Ethnographic studies in malaria-endemic areas have demonstrated how the fever-malaria equivalence has become embedded in infrastructure, discourse, and even language itself. Two examples from Tanzania are especially informative. Chandler and colleagues (2008) observed that the organisational infrastructure of two Tanzanian hospitals made malaria far easier to diagnose than other illnesses, with support for alternative diagnoses (such as meningitis) almost completely absent. Clinicians also experienced pressure from many sources to prescribe antimalarials, including public health messages, peers, and patients, the last of whom were perceived to complain if they left empty-handed. One might conjecture that in the face of such pressures, the IMCI’s pragmatic category of ‘very severe febrile disease’ was highly slanted towards malaria in practice. Working in periurban Tanzania, Kamat (2006) observed important semantic overlays between ‘fever’ and ‘malaria’ among health centre staff when communicating with mothers.

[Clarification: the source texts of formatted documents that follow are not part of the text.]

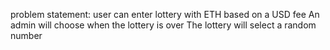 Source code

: problem statement:
user can enter lottery with ETH based on a USD fee
An admin will choose when the lottery is over
The lottery will select a random number
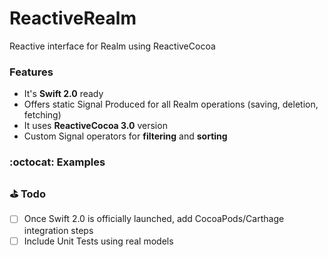 # ReactiveRealm
Reactive interface for Realm using ReactiveCocoa


### Features
- It's **Swift 2.0** ready
- Offers static Signal Produced for all Realm operations (saving, deletion, fetching)
- It uses **ReactiveCocoa 3.0** version
- Custom Signal operators for **filtering** and **sorting**

### :octocat: Examples


### :golf: Todo
- [ ] Once Swift 2.0 is officially launched, add CocoaPods/Carthage integration steps
- [ ] Include Unit Tests using real models
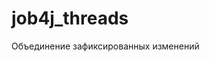 # job4j_threads
                                                                                                                                  
Объединение зафиксированных изменений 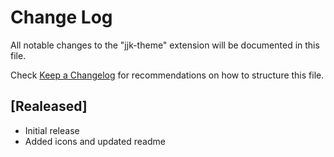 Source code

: # Change Log

All notable changes to the "jjk-theme" extension will be documented in this file.

Check [Keep a Changelog](http://keepachangelog.com/) for recommendations on how to structure this file.

## [Realeased]

- Initial release
- Added icons and updated readme
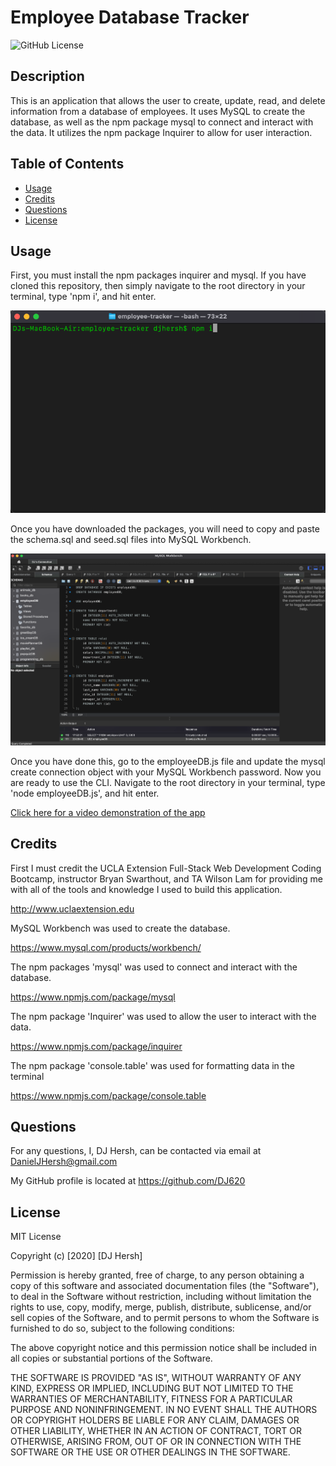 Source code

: # Employee Database Tracker

![GitHub License](https://img.shields.io/badge/license-MIT-blue.svg)

## Description

This is an application that allows the user to create, update, read, and delete information from a database of employees. It uses MySQL to create the database, as well as the npm package mysql to connect and interact with the data. It utilizes the npm package Inquirer to allow for user interaction.

## Table of Contents

* [Usage](#usage)
* [Credits](#credits)
* [Questions](#questions)
* [License](#license)

## Usage

First, you must install the npm packages inquirer and mysql. If you have cloned this repository, then simply navigate to the root directory in your terminal, type 'npm i', and hit enter.

![npm i](assets/img/npm.png)

Once you have downloaded the packages, you will need to copy and paste the schema.sql and seed.sql files into MySQL Workbench. 

![mysql workbench](assets/img/mysql.png)

Once you have done this, go to the employeeDB.js file and update the mysql create connection object with your MySQL Workbench password. Now you are ready to use the CLI. Navigate to the root directory in your terminal, type 'node employeeDB.js', and hit enter. 

[Click here for a video demonstration of the app](https://drive.google.com/file/d/1oQ6W52cbJriPgfovIs7WEEZ2GwtK6W8r/view)

## Credits

First I must credit the UCLA Extension Full-Stack Web Development Coding Bootcamp, instructor Bryan Swarthout, and TA Wilson Lam for providing me with all of the tools and knowledge I used to build this application.

http://www.uclaextension.edu

MySQL Workbench was used to create the database.

https://www.mysql.com/products/workbench/

The npm packages 'mysql' was used to connect and interact with the database.

https://www.npmjs.com/package/mysql

The npm package 'Inquirer' was used to allow the user to interact with the data.

https://www.npmjs.com/package/inquirer

The npm package 'console.table' was used for formatting data in the terminal

https://www.npmjs.com/package/console.table

## Questions

For any questions, I, DJ Hersh, can be contacted via email at DanielJHersh@gmail.com

My GitHub profile is located at https://github.com/DJ620

## License

MIT License

Copyright (c) [2020] [DJ Hersh]

Permission is hereby granted, free of charge, to any person obtaining a copy
of this software and associated documentation files (the "Software"), to deal
in the Software without restriction, including without limitation the rights
to use, copy, modify, merge, publish, distribute, sublicense, and/or sell
copies of the Software, and to permit persons to whom the Software is
furnished to do so, subject to the following conditions:

The above copyright notice and this permission notice shall be included in all
copies or substantial portions of the Software.

THE SOFTWARE IS PROVIDED "AS IS", WITHOUT WARRANTY OF ANY KIND, EXPRESS OR
IMPLIED, INCLUDING BUT NOT LIMITED TO THE WARRANTIES OF MERCHANTABILITY,
FITNESS FOR A PARTICULAR PURPOSE AND NONINFRINGEMENT. IN NO EVENT SHALL THE
AUTHORS OR COPYRIGHT HOLDERS BE LIABLE FOR ANY CLAIM, DAMAGES OR OTHER
LIABILITY, WHETHER IN AN ACTION OF CONTRACT, TORT OR OTHERWISE, ARISING FROM,
OUT OF OR IN CONNECTION WITH THE SOFTWARE OR THE USE OR OTHER DEALINGS IN THE
SOFTWARE. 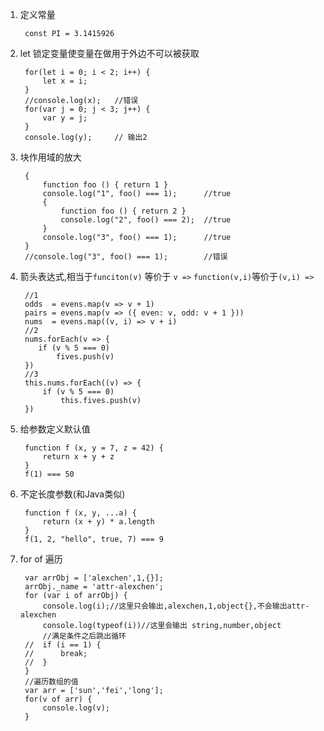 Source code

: 1. 定义常量

		const PI = 3.1415926

2. let 锁定变量使变量在做用于外边不可以被获取

		for(let i = 0; i < 2; i++) {
			let x = i;
		}
		//console.log(x);	//错误
		for(var j = 0; j < 3; j++) {
			var y = j;
		}
		console.log(y);		// 输出2
3. 块作用域的放大

		{
		    function foo () { return 1 }
		    console.log("1", foo() === 1);		//true
		    {
		        function foo () { return 2 }
		        console.log("2", foo() === 2);	//true
		    }
		    console.log("3", foo() === 1);		//true
		}
		//console.log("3", foo() === 1);		//错误
4. 箭头表达式,相当于`funciton(v)` 等价于 `v =>` `function(v,i)`等价于`(v,i) =>`

		//1
		odds  = evens.map(v => v + 1)
		pairs = evens.map(v => ({ even: v, odd: v + 1 }))
		nums  = evens.map((v, i) => v + i)
		//2
		nums.forEach(v => {
		   if (v % 5 === 0)
		       fives.push(v)
		})
		//3
		this.nums.forEach((v) => {
		    if (v % 5 === 0)
		        this.fives.push(v)
		})
5. 给参数定义默认值

		function f (x, y = 7, z = 42) {
		    return x + y + z
		}
		f(1) === 50
6. 不定长度参数(和Java类似)

		function f (x, y, ...a) {
		    return (x + y) * a.length
		}
		f(1, 2, "hello", true, 7) === 9

7. for of 遍历

		var arrObj = ['alexchen',1,{}];
		arrObj._name = 'attr-alexchen';
		for (var i of arrObj) {
		    console.log(i);//这里只会输出,alexchen,1,object{},不会输出attr-alexchen
		    console.log(typeof(i))//这里会输出 string,number,object
		    //满足条件之后跳出循环
		//  if (i == 1) {
		//      break;
		//  }
		}
		//遍历数组的值
		var arr = ['sun','fei','long'];
		for(v of arr) {
			console.log(v);
		}
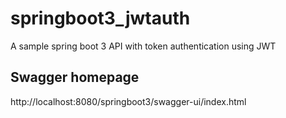 # springboot3_jwtauth
A sample spring boot 3 API with token authentication using JWT

Swagger homepage
-------------------
http://localhost:8080/springboot3/swagger-ui/index.html
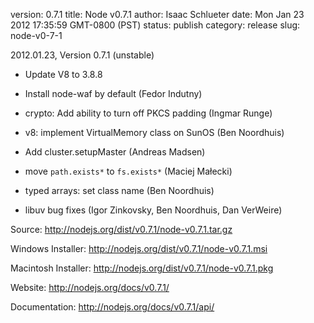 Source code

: version: 0.7.1
title: Node v0.7.1
author: Isaac Schlueter
date: Mon Jan 23 2012 17:35:59 GMT-0800 (PST)
status: publish
category: release
slug: node-v0-7-1

<p>2012.01.23, Version 0.7.1 (unstable)</p>

<ul>
<li><p>Update V8 to 3.8.8</p></li>
<li><p>Install node-waf by default (Fedor Indutny)</p></li>
<li><p>crypto: Add ability to turn off PKCS padding (Ingmar Runge)</p></li>
<li><p>v8: implement VirtualMemory class on SunOS (Ben Noordhuis)</p></li>
<li><p>Add cluster.setupMaster (Andreas Madsen)</p></li>
<li><p>move <code>path.exists*</code> to <code>fs.exists*</code> (Maciej Małecki)</p></li>
<li><p>typed arrays: set class name (Ben Noordhuis)</p></li>
<li><p>libuv bug fixes (Igor Zinkovsky, Ben Noordhuis, Dan VerWeire)</p></li>
</ul>

<p>Source: <a href="http://nodejs.org/dist/v0.7.1/node-v0.7.1.tar.gz">http://nodejs.org/dist/v0.7.1/node-v0.7.1.tar.gz</a></p>

<p>Windows Installer: <a href="http://nodejs.org/dist/v0.7.1/node-v0.7.1.msi">http://nodejs.org/dist/v0.7.1/node-v0.7.1.msi</a></p>

<p>Macintosh Installer: <a href="http://nodejs.org/dist/v0.7.1/node-v0.7.1.pkg">http://nodejs.org/dist/v0.7.1/node-v0.7.1.pkg</a></p>

<p>Website: <a href="http://nodejs.org/docs/v0.7.1/">http://nodejs.org/docs/v0.7.1/</a></p>

<p>Documentation: <a href="http://nodejs.org/docs/v0.7.1/api/">http://nodejs.org/docs/v0.7.1/api/</a></p>
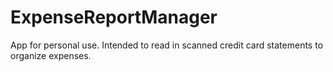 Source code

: # ExpenseReportManager
App for personal use. Intended to read in scanned credit card statements to organize expenses.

As Kamat (2006, 2950) writes, ‘in the local context, the term homa is often used interchangeably to refer to ordinary fever, malarial fever, and a range of other fevers’. Because health facility staff used the KiSwahili term ‘homa’ so interchangeably, this resulted in the double burden of some mothers strategically reporting febrile episodes in order to be prescribed antimalarials, and others classifying genuine malaria episodes as ‘only an ordinary fever’ (Kamat 2006, 2947). Other studies, too, identify overlaps among ‘fever’, ‘malaria’, and other illness categories both natural and personalistic (Hausmann-Muela et al. 1998; Kamat 2008; Langwick 2007; Williams and Jones 2004). Taken together, the ethnographic record shows the traction of ‘fever equals malaria’ in settings where care has largely been reduced to the blanket, presumptive coverage of medicines.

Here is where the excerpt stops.